Trinaba con nuevo brío la acerada cuerda de la canción. En continuidad de vena líquida rizábase su raudal, mientras más bajo armonizaba tenues contactos de caireles. Ensalzaba las vigorosas labores: las siembras con sus copulativas temperaturas, las corridas por el páramo escueto donde se aterían las carnes y se acendraba el vigor — la misma guerra con sus heridas que exhalaban á los espíritus como brasas coronadas de incienso...
El gaucho escuchaba y se conmovía. Allá cerca de su rancho, tenía ella un nido de calandrias cuyos pichones proponíase criar...
Y aquel canto semejante á un díctamo de leve dulzura, consolaba su soledad, mientras el alma de su tesoro desvanecíase en la pureza de la aurora.
Alboreaba. Frente á la puerta, el caballo pacía. Más lejos, circunvalando el paisaje, una loma azulábase lentamente, y sobre ese azul fluctuaba el pincel de humo de algún fuego. Cloqueaban en el arroyo las charatas, fingiendo con sus gritos roldanas en función. Adentro ni un suspiro perturbaba la inmovilidad.
El paisano se enderezó con un estremecimiento, dirigiéndose hacia el cura, é impulsándole de un empellón:
— Siga!
Una vez fuera, aquél trancó la puerta, y el sobrino quedó á solas con el cadáver.
Prodújose en el patio un rumor como de sollozos, una imprecación, algo que pataleaba y resistía... Después nada.
La puerta se abrió otra vez, presentándose el insurgente:
— Siga!
El licenciado ni parpadeó. Su rostro desvencijábase como un caballete. Apenas las orejas conservaban su rigidez. Aquello, sin nada humano ya, simulaba un títere lamentable con los hilos rotos.
— Siga!
Aunque lo pretrificaba el susto, veíase bien que por dentro, retraíalo un solo temblor.
— Siga! reiteró el gaucho, adentro ahora, una mano en la nuca del triste.
Obedeció tambaleando, valgas las rodillas, de autómata el andar...
En medio del patio yacía un mortero sucio de sangre fresca, y á la par el cuerpo del otro, boca abajo. Una mancha oscura iba extendiéndose hasta sus muslos. La primera luz del sol lustraba el gris acerado de su pelo. Más allá sospechábase el cadáver del centinela en una depresión de la yuyada. El gaucho dispuso:
— Acuéstese... Ahí no más, pa degollarlo.
Tumbose el sobrino junto al mortero, empujado por su verdugo. Sajó la daga, principió un grito casi al punto enronquecido por el gorgoteo de la sangre que roció en delgados chisguetes...

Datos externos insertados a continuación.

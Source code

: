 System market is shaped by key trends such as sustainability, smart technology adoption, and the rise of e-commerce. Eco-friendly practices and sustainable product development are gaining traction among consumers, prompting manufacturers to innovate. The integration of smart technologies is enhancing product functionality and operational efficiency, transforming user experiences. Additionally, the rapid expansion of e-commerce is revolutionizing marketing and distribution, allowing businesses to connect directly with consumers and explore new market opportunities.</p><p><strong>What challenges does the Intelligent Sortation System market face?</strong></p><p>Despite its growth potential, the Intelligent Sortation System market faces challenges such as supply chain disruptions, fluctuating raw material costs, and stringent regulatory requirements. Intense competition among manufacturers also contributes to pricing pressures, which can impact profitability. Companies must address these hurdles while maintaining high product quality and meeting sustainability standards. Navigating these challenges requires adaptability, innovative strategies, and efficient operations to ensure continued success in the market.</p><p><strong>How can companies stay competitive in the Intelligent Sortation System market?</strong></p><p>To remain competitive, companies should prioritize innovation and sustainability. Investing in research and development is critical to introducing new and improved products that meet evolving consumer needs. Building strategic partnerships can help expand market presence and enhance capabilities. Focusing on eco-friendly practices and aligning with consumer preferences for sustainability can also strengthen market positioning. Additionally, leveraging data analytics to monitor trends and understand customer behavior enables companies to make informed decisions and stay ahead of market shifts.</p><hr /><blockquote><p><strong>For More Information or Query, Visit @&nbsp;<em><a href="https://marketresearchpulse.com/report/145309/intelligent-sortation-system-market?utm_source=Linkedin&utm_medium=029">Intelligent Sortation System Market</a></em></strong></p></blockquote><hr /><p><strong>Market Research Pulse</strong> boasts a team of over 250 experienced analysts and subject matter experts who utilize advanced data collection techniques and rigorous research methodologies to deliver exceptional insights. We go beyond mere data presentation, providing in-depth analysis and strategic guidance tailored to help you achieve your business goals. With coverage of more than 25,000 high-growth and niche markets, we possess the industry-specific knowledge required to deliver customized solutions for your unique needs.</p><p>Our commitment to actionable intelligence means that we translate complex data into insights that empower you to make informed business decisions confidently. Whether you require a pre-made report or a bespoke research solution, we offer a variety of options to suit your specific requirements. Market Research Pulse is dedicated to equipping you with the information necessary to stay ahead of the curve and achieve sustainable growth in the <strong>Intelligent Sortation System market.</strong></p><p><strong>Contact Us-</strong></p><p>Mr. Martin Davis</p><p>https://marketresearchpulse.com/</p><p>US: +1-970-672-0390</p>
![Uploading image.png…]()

El caudillo penetró de nuevo en la alcoba. Observó las paredes, el Cristo del fondo, sus manos manchadas de sacrilegio y de muerte. Durante una hora paseó la pieza, largo á largo, repitiendo incesantemente, con voz opaca:
— Bueno... bueno... bueno... bueno...
El caballo asomó de pronto la cabeza, con aquellos sus ojos de infancia y de pradera. Violo adelantar el belfo, curioso, como si comprendiese; la pena se le encabritó en el pecho, y recién entonces, oprimiendo el cadáver contra su cara, prorrumpió en un huracán de sollozos.